Yoo Je Min, Lin Yuxi, Heo Yunseok, Lee Young-Ho
BioGraphene Inc, Los Angeles, CA, United States.
Research Center for Bioconvergence Analysis, Korea Basic Science Institute, Ochang, South Korea.
Front Mol Biosci. 2022 Aug 12;9:959425. doi: 10.3389/fmolb.2022.959425. eCollection 2022.
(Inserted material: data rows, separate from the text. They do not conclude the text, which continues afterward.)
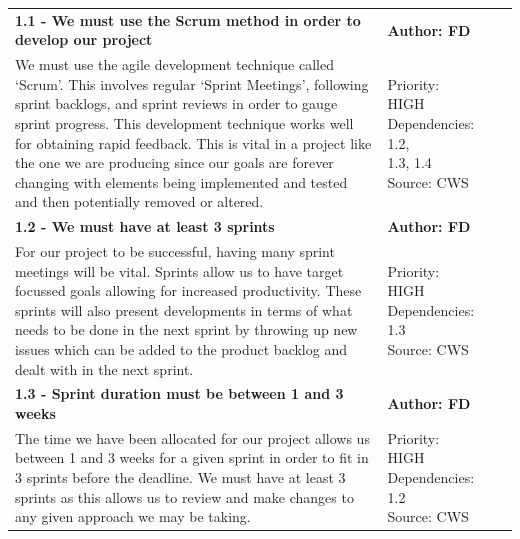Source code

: \documentclass[10pt, notitlepage]{report}
\begin{document}
\begin{center}

\begin{longtable}{| p{13cm} | p{3cm} |}
\endfirsthead
\endlastfoot

\multicolumn{2}{c}{\textit{Continued from last page}}
\endhead

\multicolumn{2}{c}{\textit{Continued on next page}}
\endfoot

\hline
\multicolumn{2}{|l|}{\textbf{\textit{1 - Software Development Process}}} \\
\hline
\textbf{1.1 - We must use the Scrum method in order to develop our project} & \textbf{Author: FD} \\
\hline
We must use the agile development technique called ‘Scrum’. This involves regular ‘Sprint Meetings’, following sprint backlogs, and sprint reviews in order to gauge sprint progress. This development technique works well for obtaining rapid feedback. This is vital in a project like the one we are producing since our goals are forever changing with elements being implemented and tested and then potentially removed or altered.&
\makecell{Priority: HIGH\\Dependencies: 1.2,\\1.3, 1.4\\Source: CWS}\\
\hline
\textbf{1.2 - We must have at least 3 sprints} & \textbf{Author: FD} \\
\hline
For our project to be successful, having many sprint meetings will be vital. Sprints allow us to have target focussed goals allowing for increased productivity. These sprints will also present developments in terms of what needs to be done in the next sprint by throwing up new issues which can be added to the product backlog and dealt with in the next sprint.&
\makecell{Priority: HIGH\\Dependencies: 1.3\\Source: CWS} \\
\hline
\textbf{1.3 - Sprint duration must be between 1 and 3 weeks} & \textbf{Author: FD} \\
\hline
The time we have been allocated for our project allows us between 1 and 3 weeks for a given sprint in order to fit in 3 sprints before the deadline. We must have at least 3 sprints as this allows us to review and make changes to any given approach we may be taking.&
\makecell{Priority: HIGH\\Dependencies: 1.2\\Source: CWS} \\

\end{longtable}
\end{center}
\end{document}
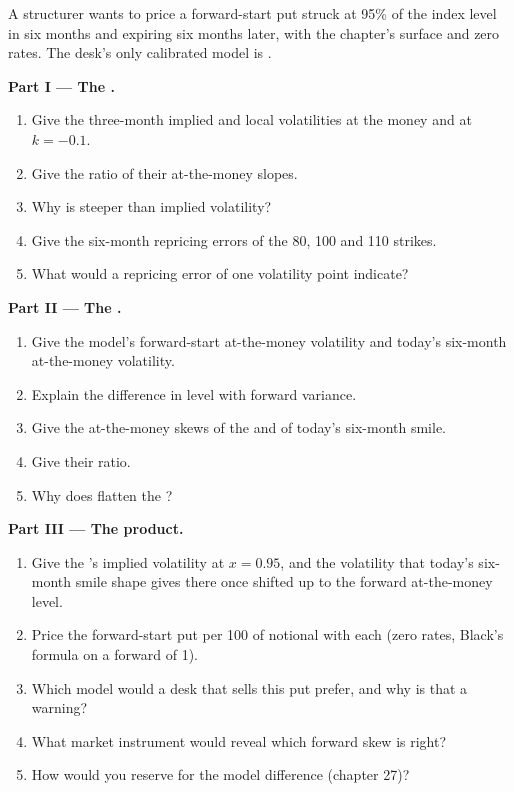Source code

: \begin{problem}\label{pb:dv:local-volatility:1}
A structurer wants to price a forward-start put struck at 95\% of the index level in six months and expiring
six months later, with the chapter's surface and zero rates. The desk's only calibrated model is .

\medskip\noindent\textbf{Part I --- The .}
\begin{enumerate}
\item Give the three-month implied and local volatilities at the money and at $k=-0.1$.
\item Give the ratio of their at-the-money slopes.
\item Why is  steeper than implied volatility?
\item Give the six-month repricing errors of the 80, 100 and 110 strikes.
\item What would a repricing error of one volatility point indicate?
\end{enumerate}

\medskip\noindent\textbf{Part II --- The .}
\begin{enumerate}[resume]
\item Give the model's forward-start at-the-money volatility and today's six-month at-the-money volatility.
\item Explain the difference in level with forward variance.
\item Give the at-the-money skews of the  and of today's six-month smile.
\item Give their ratio.
\item Why does  flatten the ?
\end{enumerate}

\medskip\noindent\textbf{Part III --- The product.}
\begin{enumerate}[resume]
\item Give the 's implied volatility at $x=0.95$, and the volatility that today's six-month smile
shape gives there once shifted up to the forward at-the-money level.
\item Price the forward-start put per 100 of notional with each (zero rates, Black's formula on a forward of 1).
\item Which model would a desk that sells this put prefer, and why is that a warning?
\item What market instrument would reveal which forward skew is right?
\item How would you reserve for the model difference (chapter 27)?
\end{enumerate}


\end{problem}
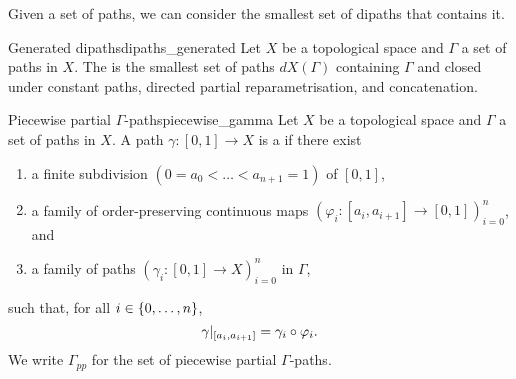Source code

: Given a set of paths, we can consider the smallest set of dipaths that contains it.

\begin{cdef}{Generated dipaths}{dipaths_generated}
	Let \( X \) be a topological space and \( \Gamma \) a set of paths in \( X \).
	The  is the smallest set of paths \( dX(\Gamma) \) containing \( \Gamma \) and closed under constant paths, directed partial reparametrisation, and concatenation.
\end{cdef}

\begin{cdef}{Piecewise partial \( \Gamma \)-paths}{piecewise_gamma}
	Let \( X \) be a topological space and \( \Gamma \) a set of paths in \( X \).
	A path \( \gamma\colon [0, 1] \to X \) is a  if there exist
	\begin{enumerate}
		\item a finite subdivision \( (0 = a_0 < \ldots < a_{n+1} = 1) \) of \( [0, 1] \),
		\item a family of order-preserving continuous maps \( (\varphi_i\colon [a_i, a_{i+1}] \to [0, 1])_{i=0}^n \), and
		\item a family of paths \( (\gamma_i\colon [0, 1] \to X)_{i=0}^n \) in \( \Gamma \),
	\end{enumerate}
	such that, for all \( i \in \{0, \dots, n\} \), 
	\begin{equation*}
		\restr{\gamma}{[a_i, a_{i+1}]} = \gamma_i \circ \varphi_i.
	\end{equation*}
	We write \( \Gamma_\textit{pp} \) for the set of piecewise partial \( \Gamma \)-paths.
\end{cdef}

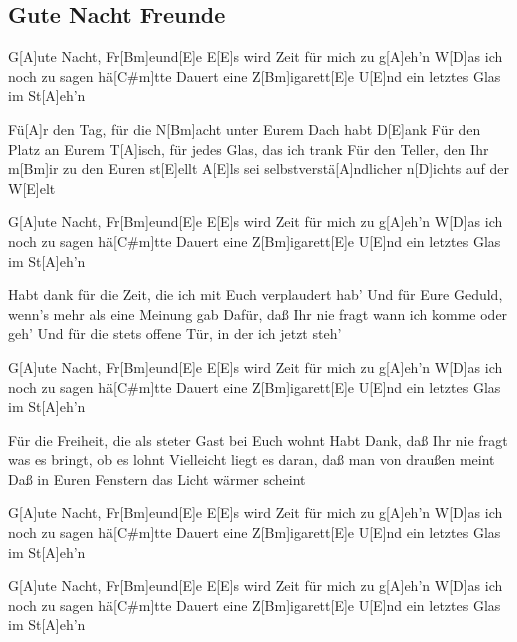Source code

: \subsection*{Gute Nacht Freunde   }
\begin{guitar}
G[A]ute Nacht, Fr[Bm]eund[E]e
E[E]s wird Zeit für mich zu g[A]eh'n
W[D]as ich noch zu sagen hä[C#m]tte
Dauert eine Z[Bm]igarett[E]e
U[E]nd ein letztes Glas im St[A]eh'n

Fü[A]r den Tag, für die N[Bm]acht unter Eurem Dach habt D[E]ank
Für den Platz an Eurem T[A]isch, für jedes Glas, das ich trank
Für den Teller, den Ihr m[Bm]ir zu den Euren st[E]ellt
A[E]ls sei selbstverstä[A]ndlicher n[D]ichts auf der W[E]elt

G[A]ute Nacht, Fr[Bm]eund[E]e
E[E]s wird Zeit für mich zu g[A]eh'n
W[D]as ich noch zu sagen hä[C#m]tte
Dauert eine Z[Bm]igarett[E]e
U[E]nd ein letztes Glas im St[A]eh'n

Habt dank für die Zeit, die ich mit Euch verplaudert hab'
Und für Eure Geduld, wenn's mehr als eine Meinung gab
Dafür, daß Ihr nie fragt wann ich komme oder geh'
Und für die stets offene Tür, in der ich jetzt steh'

G[A]ute Nacht, Fr[Bm]eund[E]e
E[E]s wird Zeit für mich zu g[A]eh'n
W[D]as ich noch zu sagen hä[C#m]tte
Dauert eine Z[Bm]igarett[E]e
U[E]nd ein letztes Glas im St[A]eh'n

Für die Freiheit, die als steter Gast bei Euch wohnt
Habt Dank, daß Ihr nie fragt was es bringt, ob es lohnt
Vielleicht liegt es daran, daß man von draußen meint
Daß in Euren Fenstern das Licht wärmer scheint

G[A]ute Nacht, Fr[Bm]eund[E]e
E[E]s wird Zeit für mich zu g[A]eh'n
W[D]as ich noch zu sagen hä[C#m]tte
Dauert eine Z[Bm]igarett[E]e
U[E]nd ein letztes Glas im St[A]eh'n

G[A]ute Nacht, Fr[Bm]eund[E]e
E[E]s wird Zeit für mich zu g[A]eh'n
W[D]as ich noch zu sagen hä[C#m]tte
Dauert eine Z[Bm]igarett[E]e
U[E]nd ein letztes Glas im St[A]eh'n

\end{guitar}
The major hallmark of Parkinson's disease (PD) is represented by the formation of pathological protein plaques largely consisting of α-synuclein (αSN) amyloid fibrils. Nevertheless, the implications of αSN oligomers in neuronal impairments and disease progression are more importantly highlighted than mature fibrils, as they provoke more detrimental damages in neuronal cells and thereby exacerbate α-synucleinopathy. Interestingly, although generation of oligomeric species under disease conditions is likely correlated to cytotoxicity and different cellular damages, αSN oligomers manifest varying toxicity profiles dependent on the specific environments as well as the shapes and conformations the oligomers adopt. As such, this minireview discusses polymorphism in αSN oligomers and the association of the underlying heterogeneity in regard to toxicity under pathological conditions.
帕金森病(PD)的主要标志是形成主要由α-突触核蛋白(αSN)淀粉样原纤维组成的病理性蛋白质斑块。然而,αSN寡聚体在神经元损伤和疾病进展中的影响比成熟原纤维更受关注,因为它们在神经元细胞中引发更有害的损伤,从而加剧α-突触核蛋白病。有趣的是,尽管在疾病条件下寡聚体的产生可能与细胞毒性和不同的细胞损伤相关,但αSN寡聚体表现出不同的毒性特征,这取决于特定的环境以及寡聚体所采用的形状和构象。因此,本综述讨论了αSN寡聚体的多态性以及病理条件下潜在异质性与毒性的关联。